How should I dress for the tour?
Check the weather for the destination as close to your departure date as possible, and dress accordingly for your comfort level. You can also review our What to Bring page for more information.
Besides clothes, what do I need to bring?
There are many items the will be useful to you while on a Bird Treks tour. We have put together our list of recommendations on the What to Bring page.
What language are tours conducted in?
Our tours are all conducted in English, but we do have some experience working with client that don’t speak English well – Some English would be needed for safety reasons. In locations where another language is predominately spoken, a native guide may accompany the tour.
Can you help me book flights?
Yes, we will always try our best to help with anything at all! We’re here to serve you. However, it is usually easier if you book your flight through your own travel agent as we can’t always get the best deals from your particular country. But we will help whenever needed!
Can you book accommodation for us the night before the tour starts or the night the tour ends?
While Day 1 is usually a travel (arrival) day, and the last day of the tour is usually also a travel day (departure), many people do like to arrive early and/or leave late. We can indeed book extra nights before and after the trip, and we in fact recommend you let us book them, as it avoids confusion and allows us to book the accommodation that is most convenient for the tour.
NOTE: Most often it is the same hotel or lodge that you use on the first night of the tour, but in some instances, it could be an airport hotel or an accommodation establishment where the guide is staying.

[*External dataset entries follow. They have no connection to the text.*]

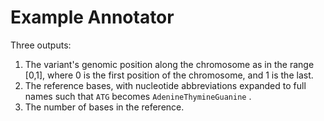 # Example Annotator

Three outputs:
1. The variant's genomic position along the chromosome as in the range [0,1], where 0 is the first position of the chromosome, and 1 is the last.
2. The reference bases, with nucleotide abbreviations expanded to full names such that `ATG` becomes `AdenineThymineGuanine` .
3. The number of bases in the reference.

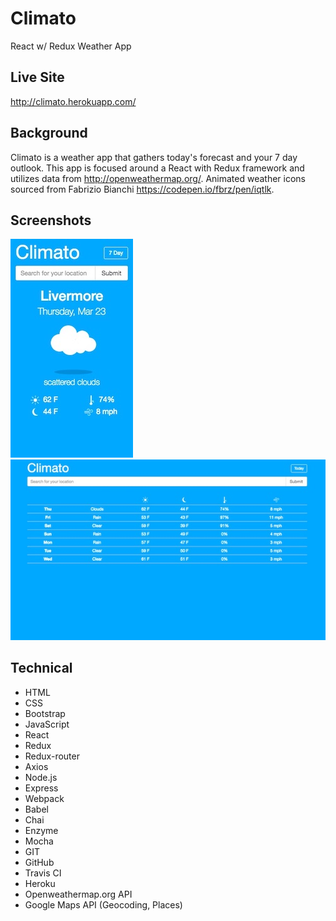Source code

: # Climato
React w/ Redux Weather App 

## Live Site
http://climato.herokuapp.com/

## Background
Climato is a weather app that gathers today's forecast and your 7 day outlook. This app is focused around a React with Redux framework and utilizes data from http://openweathermap.org/. Animated weather icons sourced from Fabrizio Bianchi https://codepen.io/fbrz/pen/iqtlk.

## Screenshots
![Screenshots](https://github.com/morettisf/climato/blob/master/screenshots/screenshot1.jpg)
![Screenshots](https://github.com/morettisf/climato/blob/master/screenshots/screenshot2.jpg)

## Technical
* HTML
* CSS
* Bootstrap
* JavaScript
* React
* Redux
* Redux-router
* Axios
* Node.js
* Express
* Webpack
* Babel
* Chai
* Enzyme
* Mocha
* GIT
* GitHub
* Travis CI
* Heroku
* Openweathermap.org API
* Google Maps API (Geocoding, Places)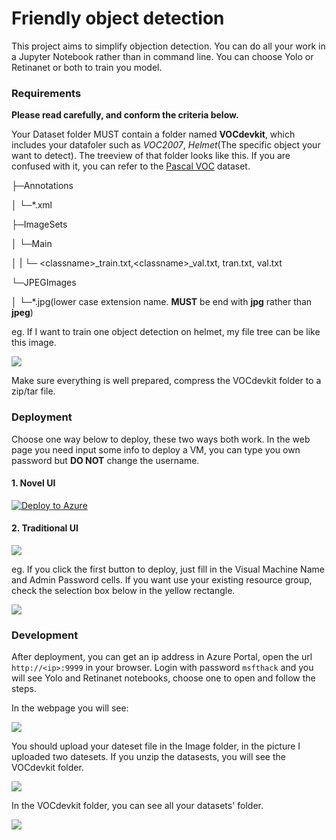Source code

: # Friendly object detection 

This project aims to simplify objection detection.
You can do all your work in a Jupyter Notebook rather than in command line. You can choose Yolo or Retinanet or both to train you model.
### Requirements
**Please read carefully, and conform the criteria below.**

Your Dataset folder MUST contain a folder named **VOCdevkit**, which includes your datafoler such as *VOC2007*, *Helmet*(The specific object your want to detect). The treeview of that folder looks like this. If you are confused with it, you can refer to the [Pascal VOC](http://host.robots.ox.ac.uk/pascal/VOC/voc2007/#testdata) dataset.

├─Annotations

│  └─*.xml

├─ImageSets

│  └─Main 


│  |  └─ \<classname>_train.txt,\<classname>_val.txt, tran.txt, val.txt

└─JPEGImages

│  └─*.jpg(lower case extension name. **MUST** be end with **jpg** rather than **jpeg**)

eg. If I want to train one object detection on helmet, my file tree can be like this image.

![](https://raw.githubusercontent.com/MS-CSE-GCR/object_detection_on_azure/master/Image/tree.png)

Make sure everything is well prepared, compress the VOCdevkit folder to a zip/tar file.

### Deployment

Choose one way below to deploy, these two ways both work.
In the web page you need input some info to deploy a VM, you can type you own password but **DO NOT** change the username.
#### 1. Novel UI

[![Deploy to Azure](http://azuredeploy.net/deploybutton.svg)](https://azuredeploy.net/)

#### 2. Traditional UI

<a href="https://portal.azure.com/#create/Microsoft.Template/uri/https%3A%2F%2Fraw.githubusercontent.com%2FIamnvincible%2Fobject_detection_on_azure%2Fmaster%2Fazuredeploy.json" target="_blank">
    <img src="http://azuredeploy.net/deploybutton.png"/>
</a>

eg. If you click the first button to deploy, just fill in the Visual Machine Name and Admin Password cells. If you want use your existing resource group, check the selection box below in the yellow rectangle.

![](https://raw.githubusercontent.com/MS-CSE-GCR/object_detection_on_azure/master/Image/Create.png)
### Development
After deployment, you can get an ip address in Azure Portal, open the url `http://<ip>:9999` in your browser. Login with password `msfthack` and you will see Yolo and Retinanet notebooks, choose one to open and follow the steps.

In the webpage you will see:

![](https://raw.githubusercontent.com/MS-CSE-GCR/object_detection_on_azure/master/Image/Notebook.png)

You should upload your dateset file in the Image folder, in the picture I uploaded two datesets. If you unzip the datasests, you will see the VOCdevkit folder.

![](https://raw.githubusercontent.com/MS-CSE-GCR/object_detection_on_azure/master/Image/ImageFolder.png)

In the VOCdevkit folder, you can see all your datasets' folder.

![](https://raw.githubusercontent.com/MS-CSE-GCR/object_detection_on_azure/master/Image/datasets.png)
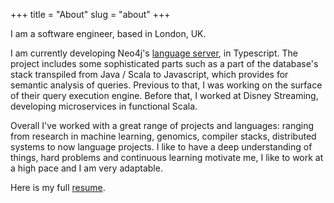 +++
title = "About"
slug = "about"
+++

I am a software engineer, based in London, UK.

I am currently developing Neo4j's [language server](https://github.com/neo4j/cypher-language-support/), in Typescript. The project includes some sophisticated parts such as a part of the database's stack transpiled from Java / Scala to Javascript, which provides for semantic analysis of queries. Previous to that, I was working on the surface of their query execution engine. Before that, I worked at Disney Streaming, developing microservices in functional Scala.

Overall I've worked with a great range of projects and languages: ranging from research in machine learning, genomics, compiler stacks, distributed systems to now language projects. I like to have a deep understanding of things, hard problems and continuous learning motivate me, I like to work at a high pace and I am very adaptable.

Here is my full [resume](../resume.pdf).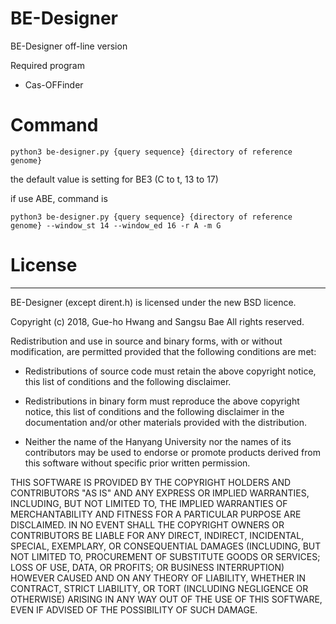 # BE-Designer
BE-Designer off-line version

Required program

- Cas-OFFinder



# Command

    python3 be-designer.py {query sequence} {directory of reference genome}

the default value is setting for BE3 (C to t, 13 to 17)

if use ABE, command is

    python3 be-designer.py {query sequence} {directory of reference genome} --window_st 14 --window_ed 16 -r A -m G


# License
-------
BE-Designer (except dirent.h) is licensed under the new BSD licence.

Copyright (c) 2018, Gue-ho Hwang and Sangsu Bae
All rights reserved.

Redistribution and use in source and binary forms, with or without modification,
are permitted provided that the following conditions are met:

* Redistributions of source code must retain the above copyright notice, this
  list of conditions and the following disclaimer.

* Redistributions in binary form must reproduce the above copyright notice, this
  list of conditions and the following disclaimer in the documentation and/or
  other materials provided with the distribution.

* Neither the name of the Hanyang University nor the names of its
  contributors may be used to endorse or promote products derived from
  this software without specific prior written permission.

THIS SOFTWARE IS PROVIDED BY THE COPYRIGHT HOLDERS AND CONTRIBUTORS "AS IS" AND
ANY EXPRESS OR IMPLIED WARRANTIES, INCLUDING, BUT NOT LIMITED TO, THE IMPLIED
WARRANTIES OF MERCHANTABILITY AND FITNESS FOR A PARTICULAR PURPOSE ARE
DISCLAIMED. IN NO EVENT SHALL THE COPYRIGHT OWNERS OR CONTRIBUTORS BE LIABLE FOR
ANY DIRECT, INDIRECT, INCIDENTAL, SPECIAL, EXEMPLARY, OR CONSEQUENTIAL DAMAGES
(INCLUDING, BUT NOT LIMITED TO, PROCUREMENT OF SUBSTITUTE GOODS OR SERVICES;
LOSS OF USE, DATA, OR PROFITS; OR BUSINESS INTERRUPTION) HOWEVER CAUSED AND ON
ANY THEORY OF LIABILITY, WHETHER IN CONTRACT, STRICT LIABILITY, OR TORT
(INCLUDING NEGLIGENCE OR OTHERWISE) ARISING IN ANY WAY OUT OF THE USE OF THIS
SOFTWARE, EVEN IF ADVISED OF THE POSSIBILITY OF SUCH DAMAGE.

Do you provide trip insurance?
No, we do not. We find that it is better for trip participants to purchase their own medical, trip cancellation, and baggage insurance through their own insurance provider in the country they reside in. We expect all tour participants to have comprehensive insurance, and we encourage everyone to send us a copy of their insurance documents.
Are meals included?
For most tours, meals are included in the tour price. This may include a hotel-provided breakfast, or guide-provided box lunches. For dinners, we strive to find interesting and delicious local restaurants – this allows us to give back to the local economy, and find exciting new place to eat.